__Required action__
Copy the entries exactly, through the "평론사 디스트럭토이드(영어: Destructoid)의" line.

━━━ Given records

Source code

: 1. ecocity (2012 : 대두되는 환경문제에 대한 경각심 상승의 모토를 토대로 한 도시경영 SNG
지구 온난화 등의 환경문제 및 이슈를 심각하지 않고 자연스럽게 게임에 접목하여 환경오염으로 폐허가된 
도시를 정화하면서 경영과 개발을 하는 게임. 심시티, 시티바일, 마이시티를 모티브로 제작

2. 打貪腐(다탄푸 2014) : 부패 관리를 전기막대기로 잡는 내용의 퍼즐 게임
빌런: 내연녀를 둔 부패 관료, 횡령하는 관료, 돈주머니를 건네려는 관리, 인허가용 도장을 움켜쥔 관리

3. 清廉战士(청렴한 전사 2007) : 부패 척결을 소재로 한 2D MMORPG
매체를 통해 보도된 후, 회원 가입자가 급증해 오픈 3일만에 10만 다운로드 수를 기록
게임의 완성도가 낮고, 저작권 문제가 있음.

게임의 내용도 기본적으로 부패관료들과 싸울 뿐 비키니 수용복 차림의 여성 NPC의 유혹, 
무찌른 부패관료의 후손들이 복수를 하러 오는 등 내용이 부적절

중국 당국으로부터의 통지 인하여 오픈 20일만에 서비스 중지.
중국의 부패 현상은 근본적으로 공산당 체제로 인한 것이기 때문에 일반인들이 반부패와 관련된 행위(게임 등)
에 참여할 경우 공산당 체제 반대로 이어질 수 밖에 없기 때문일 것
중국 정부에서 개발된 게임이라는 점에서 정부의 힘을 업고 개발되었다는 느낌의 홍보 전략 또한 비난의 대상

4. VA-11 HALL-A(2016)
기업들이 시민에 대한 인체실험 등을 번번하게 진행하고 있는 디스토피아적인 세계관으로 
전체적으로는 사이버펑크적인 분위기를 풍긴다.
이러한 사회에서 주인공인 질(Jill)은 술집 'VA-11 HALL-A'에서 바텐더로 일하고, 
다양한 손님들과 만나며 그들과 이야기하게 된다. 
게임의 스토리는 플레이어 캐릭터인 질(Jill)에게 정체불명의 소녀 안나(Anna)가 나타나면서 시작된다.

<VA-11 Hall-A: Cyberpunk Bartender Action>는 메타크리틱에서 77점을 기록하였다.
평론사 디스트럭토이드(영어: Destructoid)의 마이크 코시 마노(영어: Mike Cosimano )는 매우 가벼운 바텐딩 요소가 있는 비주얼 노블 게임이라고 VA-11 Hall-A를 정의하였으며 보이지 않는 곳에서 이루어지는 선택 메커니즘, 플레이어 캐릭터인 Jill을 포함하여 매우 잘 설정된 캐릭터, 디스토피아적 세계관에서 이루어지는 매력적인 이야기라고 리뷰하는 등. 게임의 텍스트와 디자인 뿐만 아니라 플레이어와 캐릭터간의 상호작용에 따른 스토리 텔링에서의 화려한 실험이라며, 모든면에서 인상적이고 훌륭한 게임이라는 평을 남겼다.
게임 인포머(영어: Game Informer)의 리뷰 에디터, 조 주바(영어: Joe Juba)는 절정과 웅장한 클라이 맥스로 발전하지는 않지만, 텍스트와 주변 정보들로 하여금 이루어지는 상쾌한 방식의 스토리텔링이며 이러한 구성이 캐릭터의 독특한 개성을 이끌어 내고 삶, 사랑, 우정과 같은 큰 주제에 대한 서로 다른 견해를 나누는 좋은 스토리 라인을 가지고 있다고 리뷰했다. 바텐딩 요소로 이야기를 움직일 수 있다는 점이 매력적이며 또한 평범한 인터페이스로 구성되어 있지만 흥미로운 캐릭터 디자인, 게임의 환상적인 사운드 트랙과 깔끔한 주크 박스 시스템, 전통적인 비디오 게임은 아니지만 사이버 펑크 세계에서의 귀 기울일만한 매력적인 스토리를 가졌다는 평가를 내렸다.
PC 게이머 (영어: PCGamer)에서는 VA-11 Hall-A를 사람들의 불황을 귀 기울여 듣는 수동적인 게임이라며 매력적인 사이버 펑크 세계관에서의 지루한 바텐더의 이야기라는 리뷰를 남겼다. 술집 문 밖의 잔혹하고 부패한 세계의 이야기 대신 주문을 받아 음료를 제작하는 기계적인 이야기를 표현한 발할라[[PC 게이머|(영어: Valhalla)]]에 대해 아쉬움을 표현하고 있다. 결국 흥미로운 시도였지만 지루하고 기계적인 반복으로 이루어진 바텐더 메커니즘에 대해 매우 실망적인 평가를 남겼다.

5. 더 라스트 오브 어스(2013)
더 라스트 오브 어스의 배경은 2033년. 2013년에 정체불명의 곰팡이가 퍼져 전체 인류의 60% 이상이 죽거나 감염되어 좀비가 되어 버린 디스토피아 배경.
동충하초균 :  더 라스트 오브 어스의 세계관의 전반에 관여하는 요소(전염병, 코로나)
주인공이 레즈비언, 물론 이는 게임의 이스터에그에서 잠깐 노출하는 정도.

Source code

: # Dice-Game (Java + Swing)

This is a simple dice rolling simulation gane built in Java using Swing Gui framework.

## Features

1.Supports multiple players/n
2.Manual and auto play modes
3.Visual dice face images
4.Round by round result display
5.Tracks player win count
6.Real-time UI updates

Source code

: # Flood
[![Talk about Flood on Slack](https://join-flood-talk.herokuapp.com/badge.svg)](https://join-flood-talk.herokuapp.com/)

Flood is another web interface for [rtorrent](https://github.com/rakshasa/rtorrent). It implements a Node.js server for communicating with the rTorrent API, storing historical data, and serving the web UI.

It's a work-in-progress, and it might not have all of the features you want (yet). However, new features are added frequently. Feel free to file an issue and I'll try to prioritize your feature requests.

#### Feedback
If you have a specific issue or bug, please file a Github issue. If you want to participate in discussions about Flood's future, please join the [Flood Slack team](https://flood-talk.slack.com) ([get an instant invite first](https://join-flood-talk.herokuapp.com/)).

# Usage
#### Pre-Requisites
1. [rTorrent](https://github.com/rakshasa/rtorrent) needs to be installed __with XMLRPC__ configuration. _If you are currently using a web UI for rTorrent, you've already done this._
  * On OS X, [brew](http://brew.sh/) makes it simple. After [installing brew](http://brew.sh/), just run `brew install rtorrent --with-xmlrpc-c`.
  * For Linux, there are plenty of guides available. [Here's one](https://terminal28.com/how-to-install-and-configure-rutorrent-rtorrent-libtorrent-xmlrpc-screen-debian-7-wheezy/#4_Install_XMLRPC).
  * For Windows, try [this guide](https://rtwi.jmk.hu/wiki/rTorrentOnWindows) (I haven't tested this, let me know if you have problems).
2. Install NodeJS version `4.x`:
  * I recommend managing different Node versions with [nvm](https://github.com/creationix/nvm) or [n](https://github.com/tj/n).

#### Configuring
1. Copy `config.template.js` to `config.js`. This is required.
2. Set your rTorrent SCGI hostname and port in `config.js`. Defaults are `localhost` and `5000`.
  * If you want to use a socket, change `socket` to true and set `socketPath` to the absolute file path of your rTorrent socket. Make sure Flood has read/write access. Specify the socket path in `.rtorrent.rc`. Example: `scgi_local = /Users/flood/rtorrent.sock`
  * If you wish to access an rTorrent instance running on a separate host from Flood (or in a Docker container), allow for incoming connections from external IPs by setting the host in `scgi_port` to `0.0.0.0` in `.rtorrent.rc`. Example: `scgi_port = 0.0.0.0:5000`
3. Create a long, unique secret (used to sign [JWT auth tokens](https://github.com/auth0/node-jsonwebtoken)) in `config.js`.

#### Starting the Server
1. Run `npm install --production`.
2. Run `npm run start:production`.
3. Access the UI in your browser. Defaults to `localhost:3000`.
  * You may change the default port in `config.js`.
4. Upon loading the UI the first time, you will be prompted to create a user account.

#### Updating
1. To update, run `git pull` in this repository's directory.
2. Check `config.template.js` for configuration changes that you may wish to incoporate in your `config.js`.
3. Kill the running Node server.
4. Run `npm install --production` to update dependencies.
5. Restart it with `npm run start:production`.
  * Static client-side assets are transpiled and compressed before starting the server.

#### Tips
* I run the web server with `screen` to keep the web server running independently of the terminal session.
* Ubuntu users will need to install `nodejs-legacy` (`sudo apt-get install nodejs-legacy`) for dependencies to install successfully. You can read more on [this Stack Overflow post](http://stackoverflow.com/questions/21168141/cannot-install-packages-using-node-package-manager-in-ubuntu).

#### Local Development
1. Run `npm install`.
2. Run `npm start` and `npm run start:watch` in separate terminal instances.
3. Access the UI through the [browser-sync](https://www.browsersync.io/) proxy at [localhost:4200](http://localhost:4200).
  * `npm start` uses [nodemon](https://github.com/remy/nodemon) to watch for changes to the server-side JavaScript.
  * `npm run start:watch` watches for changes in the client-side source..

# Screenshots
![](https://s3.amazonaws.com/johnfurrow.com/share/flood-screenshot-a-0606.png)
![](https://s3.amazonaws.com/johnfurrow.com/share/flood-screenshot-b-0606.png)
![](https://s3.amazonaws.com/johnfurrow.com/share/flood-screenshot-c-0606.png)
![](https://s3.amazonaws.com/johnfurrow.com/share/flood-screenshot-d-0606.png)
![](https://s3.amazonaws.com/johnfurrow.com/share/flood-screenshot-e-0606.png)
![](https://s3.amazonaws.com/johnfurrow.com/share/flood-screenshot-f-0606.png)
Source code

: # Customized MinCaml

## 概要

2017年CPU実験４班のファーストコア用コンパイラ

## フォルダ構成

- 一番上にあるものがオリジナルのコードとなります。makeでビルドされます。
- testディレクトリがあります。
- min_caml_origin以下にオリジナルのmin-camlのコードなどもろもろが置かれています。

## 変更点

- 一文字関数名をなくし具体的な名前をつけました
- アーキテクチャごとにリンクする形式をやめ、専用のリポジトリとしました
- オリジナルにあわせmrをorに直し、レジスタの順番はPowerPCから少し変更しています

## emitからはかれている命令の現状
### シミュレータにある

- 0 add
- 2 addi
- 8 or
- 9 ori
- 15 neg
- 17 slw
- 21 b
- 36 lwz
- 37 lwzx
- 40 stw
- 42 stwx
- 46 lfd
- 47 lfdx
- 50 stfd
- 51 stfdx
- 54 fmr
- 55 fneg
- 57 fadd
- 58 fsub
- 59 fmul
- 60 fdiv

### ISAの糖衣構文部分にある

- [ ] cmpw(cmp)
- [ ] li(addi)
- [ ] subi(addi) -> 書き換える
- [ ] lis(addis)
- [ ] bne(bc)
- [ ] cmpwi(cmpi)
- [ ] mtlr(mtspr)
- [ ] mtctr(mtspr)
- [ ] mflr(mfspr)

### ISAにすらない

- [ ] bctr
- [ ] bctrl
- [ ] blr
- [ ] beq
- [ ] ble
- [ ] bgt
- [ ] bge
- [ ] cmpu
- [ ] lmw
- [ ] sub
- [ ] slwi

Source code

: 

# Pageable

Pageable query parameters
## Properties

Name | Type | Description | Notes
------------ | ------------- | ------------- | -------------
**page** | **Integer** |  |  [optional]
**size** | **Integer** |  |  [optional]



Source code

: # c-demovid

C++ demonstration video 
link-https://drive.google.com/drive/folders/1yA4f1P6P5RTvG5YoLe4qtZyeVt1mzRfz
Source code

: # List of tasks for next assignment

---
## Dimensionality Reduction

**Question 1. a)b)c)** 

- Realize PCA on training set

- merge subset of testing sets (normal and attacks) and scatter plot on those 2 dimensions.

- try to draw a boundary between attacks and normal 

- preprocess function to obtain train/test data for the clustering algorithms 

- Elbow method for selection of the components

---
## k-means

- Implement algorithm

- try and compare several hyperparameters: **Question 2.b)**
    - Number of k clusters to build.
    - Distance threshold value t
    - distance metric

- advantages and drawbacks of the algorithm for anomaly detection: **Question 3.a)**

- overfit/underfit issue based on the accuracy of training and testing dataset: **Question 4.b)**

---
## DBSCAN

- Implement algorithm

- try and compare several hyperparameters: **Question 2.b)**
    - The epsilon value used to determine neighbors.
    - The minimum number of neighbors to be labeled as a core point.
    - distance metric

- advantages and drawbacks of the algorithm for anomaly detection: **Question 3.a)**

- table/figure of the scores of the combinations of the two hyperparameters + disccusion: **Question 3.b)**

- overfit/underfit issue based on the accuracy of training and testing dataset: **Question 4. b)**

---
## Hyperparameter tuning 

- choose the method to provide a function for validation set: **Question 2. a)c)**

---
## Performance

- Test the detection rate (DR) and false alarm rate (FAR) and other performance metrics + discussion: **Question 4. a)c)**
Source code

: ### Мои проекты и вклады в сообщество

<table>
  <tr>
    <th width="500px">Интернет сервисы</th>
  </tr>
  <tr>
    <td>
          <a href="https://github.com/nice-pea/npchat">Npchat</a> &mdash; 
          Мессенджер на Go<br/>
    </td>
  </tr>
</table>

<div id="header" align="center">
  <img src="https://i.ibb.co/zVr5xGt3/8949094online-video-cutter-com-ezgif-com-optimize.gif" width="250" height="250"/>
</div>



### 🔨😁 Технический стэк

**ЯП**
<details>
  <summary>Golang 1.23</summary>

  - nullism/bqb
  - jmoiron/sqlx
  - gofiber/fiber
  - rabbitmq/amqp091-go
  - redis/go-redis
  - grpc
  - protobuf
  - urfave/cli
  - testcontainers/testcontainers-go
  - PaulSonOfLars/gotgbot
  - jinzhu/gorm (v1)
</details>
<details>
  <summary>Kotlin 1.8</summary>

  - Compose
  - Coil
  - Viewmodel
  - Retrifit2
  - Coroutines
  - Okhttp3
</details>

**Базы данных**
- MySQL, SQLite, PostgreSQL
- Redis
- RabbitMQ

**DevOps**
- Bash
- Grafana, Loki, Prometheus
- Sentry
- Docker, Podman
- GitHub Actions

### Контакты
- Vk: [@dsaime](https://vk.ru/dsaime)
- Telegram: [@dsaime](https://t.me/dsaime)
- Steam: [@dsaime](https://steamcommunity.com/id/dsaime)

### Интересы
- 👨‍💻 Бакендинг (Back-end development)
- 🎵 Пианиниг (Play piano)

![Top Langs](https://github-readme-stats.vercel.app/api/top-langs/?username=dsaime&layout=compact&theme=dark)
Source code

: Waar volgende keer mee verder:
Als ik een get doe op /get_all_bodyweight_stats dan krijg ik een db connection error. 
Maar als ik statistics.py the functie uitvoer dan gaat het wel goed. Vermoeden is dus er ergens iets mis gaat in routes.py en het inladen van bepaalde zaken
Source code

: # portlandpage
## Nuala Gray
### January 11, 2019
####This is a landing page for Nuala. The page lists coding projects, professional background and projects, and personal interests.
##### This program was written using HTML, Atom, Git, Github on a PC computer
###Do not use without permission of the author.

━━━━━━

__Response to the exercise__
Source code

: 1. ecocity (2012 : 대두되는 환경문제에 대한 경각심 상승의 모토를 토대로 한 도시경영 SNG
지구 온난화 등의 환경문제 및 이슈를 심각하지 않고 자연스럽게 게임에 접목하여 환경오염으로 폐허가된 
도시를 정화하면서 경영과 개발을 하는 게임. 심시티, 시티바일, 마이시티를 모티브로 제작

2. 打貪腐(다탄푸 2014) : 부패 관리를 전기막대기로 잡는 내용의 퍼즐 게임
빌런: 내연녀를 둔 부패 관료, 횡령하는 관료, 돈주머니를 건네려는 관리, 인허가용 도장을 움켜쥔 관리

3. 清廉战士(청렴한 전사 2007) : 부패 척결을 소재로 한 2D MMORPG
매체를 통해 보도된 후, 회원 가입자가 급증해 오픈 3일만에 10만 다운로드 수를 기록
게임의 완성도가 낮고, 저작권 문제가 있음.

게임의 내용도 기본적으로 부패관료들과 싸울 뿐 비키니 수용복 차림의 여성 NPC의 유혹, 
무찌른 부패관료의 후손들이 복수를 하러 오는 등 내용이 부적절

중국 당국으로부터의 통지 인하여 오픈 20일만에 서비스 중지.
중국의 부패 현상은 근본적으로 공산당 체제로 인한 것이기 때문에 일반인들이 반부패와 관련된 행위(게임 등)
에 참여할 경우 공산당 체제 반대로 이어질 수 밖에 없기 때문일 것
중국 정부에서 개발된 게임이라는 점에서 정부의 힘을 업고 개발되었다는 느낌의 홍보 전략 또한 비난의 대상

4. VA-11 HALL-A(2016)
기업들이 시민에 대한 인체실험 등을 번번하게 진행하고 있는 디스토피아적인 세계관으로 
전체적으로는 사이버펑크적인 분위기를 풍긴다.
이러한 사회에서 주인공인 질(Jill)은 술집 'VA-11 HALL-A'에서 바텐더로 일하고, 
다양한 손님들과 만나며 그들과 이야기하게 된다. 
게임의 스토리는 플레이어 캐릭터인 질(Jill)에게 정체불명의 소녀 안나(Anna)가 나타나면서 시작된다.

<VA-11 Hall-A: Cyberpunk Bartender Action>는 메타크리틱에서 77점을 기록하였다.
평론사 디스트럭토이드(영어: Destructoid)의 마이크 코시 마노(영어: Mike Cosimano )는 매우 가벼운 바텐딩 요소가 있는 비주얼 노블 게임이라고 VA-11 Hall-A를 정의하였으며 보이지 않는 곳에서 이루어지는 선택 메커니즘, 플레이어 캐릭터인 Jill을 포함하여 매우 잘 설정된 캐릭터, 디스토피아적 세계관에서 이루어지는 매력적인 이야기라고 리뷰하는 등. 게임의 텍스트와 디자인 뿐만 아니라 플레이어와 캐릭터간의 상호작용에 따른 스토리 텔링에서의 화려한 실험이라며, 모든면에서 인상적이고 훌륭한 게임이라는 평을 남겼다.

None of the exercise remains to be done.